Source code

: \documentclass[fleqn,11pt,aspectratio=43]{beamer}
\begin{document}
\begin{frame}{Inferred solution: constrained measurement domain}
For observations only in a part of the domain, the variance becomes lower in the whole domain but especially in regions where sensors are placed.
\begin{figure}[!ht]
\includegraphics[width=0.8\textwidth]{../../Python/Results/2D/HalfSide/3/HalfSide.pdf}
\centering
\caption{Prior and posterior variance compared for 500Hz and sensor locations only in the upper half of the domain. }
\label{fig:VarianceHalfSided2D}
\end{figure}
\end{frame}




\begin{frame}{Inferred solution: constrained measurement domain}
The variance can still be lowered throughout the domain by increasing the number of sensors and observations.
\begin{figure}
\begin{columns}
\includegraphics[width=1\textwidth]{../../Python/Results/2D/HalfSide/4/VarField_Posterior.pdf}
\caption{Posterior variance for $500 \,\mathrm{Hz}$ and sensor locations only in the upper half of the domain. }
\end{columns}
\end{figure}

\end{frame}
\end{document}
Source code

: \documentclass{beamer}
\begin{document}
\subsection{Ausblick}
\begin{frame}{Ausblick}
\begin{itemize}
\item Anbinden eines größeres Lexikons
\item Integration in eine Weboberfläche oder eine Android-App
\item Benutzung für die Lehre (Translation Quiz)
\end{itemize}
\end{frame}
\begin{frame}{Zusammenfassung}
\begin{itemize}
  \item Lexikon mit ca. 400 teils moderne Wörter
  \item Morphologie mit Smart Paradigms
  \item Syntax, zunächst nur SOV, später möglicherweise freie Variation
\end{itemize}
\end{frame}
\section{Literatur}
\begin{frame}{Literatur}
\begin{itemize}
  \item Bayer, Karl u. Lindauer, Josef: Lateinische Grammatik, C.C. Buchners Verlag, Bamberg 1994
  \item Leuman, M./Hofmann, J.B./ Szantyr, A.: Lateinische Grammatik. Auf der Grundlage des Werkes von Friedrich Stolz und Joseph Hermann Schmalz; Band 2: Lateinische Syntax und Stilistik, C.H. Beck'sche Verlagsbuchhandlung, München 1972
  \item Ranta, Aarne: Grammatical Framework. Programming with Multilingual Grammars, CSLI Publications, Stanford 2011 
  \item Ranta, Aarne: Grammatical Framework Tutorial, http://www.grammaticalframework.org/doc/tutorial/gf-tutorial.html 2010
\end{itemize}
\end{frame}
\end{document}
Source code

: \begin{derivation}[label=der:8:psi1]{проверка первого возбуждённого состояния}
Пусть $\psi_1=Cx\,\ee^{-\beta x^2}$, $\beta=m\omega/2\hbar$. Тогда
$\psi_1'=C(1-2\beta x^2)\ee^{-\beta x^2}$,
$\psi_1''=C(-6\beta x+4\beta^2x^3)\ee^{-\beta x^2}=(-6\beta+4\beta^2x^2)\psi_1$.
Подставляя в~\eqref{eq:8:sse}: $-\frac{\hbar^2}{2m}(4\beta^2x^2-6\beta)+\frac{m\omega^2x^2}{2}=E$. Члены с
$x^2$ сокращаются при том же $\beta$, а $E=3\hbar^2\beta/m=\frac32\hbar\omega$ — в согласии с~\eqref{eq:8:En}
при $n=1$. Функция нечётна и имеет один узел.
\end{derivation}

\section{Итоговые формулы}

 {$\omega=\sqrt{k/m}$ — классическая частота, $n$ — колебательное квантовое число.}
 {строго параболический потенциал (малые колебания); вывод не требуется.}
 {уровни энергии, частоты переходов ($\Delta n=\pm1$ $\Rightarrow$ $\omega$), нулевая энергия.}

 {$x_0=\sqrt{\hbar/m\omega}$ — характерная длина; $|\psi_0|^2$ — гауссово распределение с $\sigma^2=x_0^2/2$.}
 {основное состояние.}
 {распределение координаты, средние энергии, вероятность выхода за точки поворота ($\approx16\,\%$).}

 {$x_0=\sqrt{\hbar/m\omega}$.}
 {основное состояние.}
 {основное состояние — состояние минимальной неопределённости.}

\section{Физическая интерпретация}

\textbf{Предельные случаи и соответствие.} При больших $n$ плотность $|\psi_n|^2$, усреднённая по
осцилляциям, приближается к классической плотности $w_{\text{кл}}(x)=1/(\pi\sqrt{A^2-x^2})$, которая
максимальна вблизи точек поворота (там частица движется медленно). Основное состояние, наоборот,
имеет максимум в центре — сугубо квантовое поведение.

[What you are asked to do] What is needed here is how many lines of the entries contain "sqrt"; give that number alone.

[Answer for the task] 4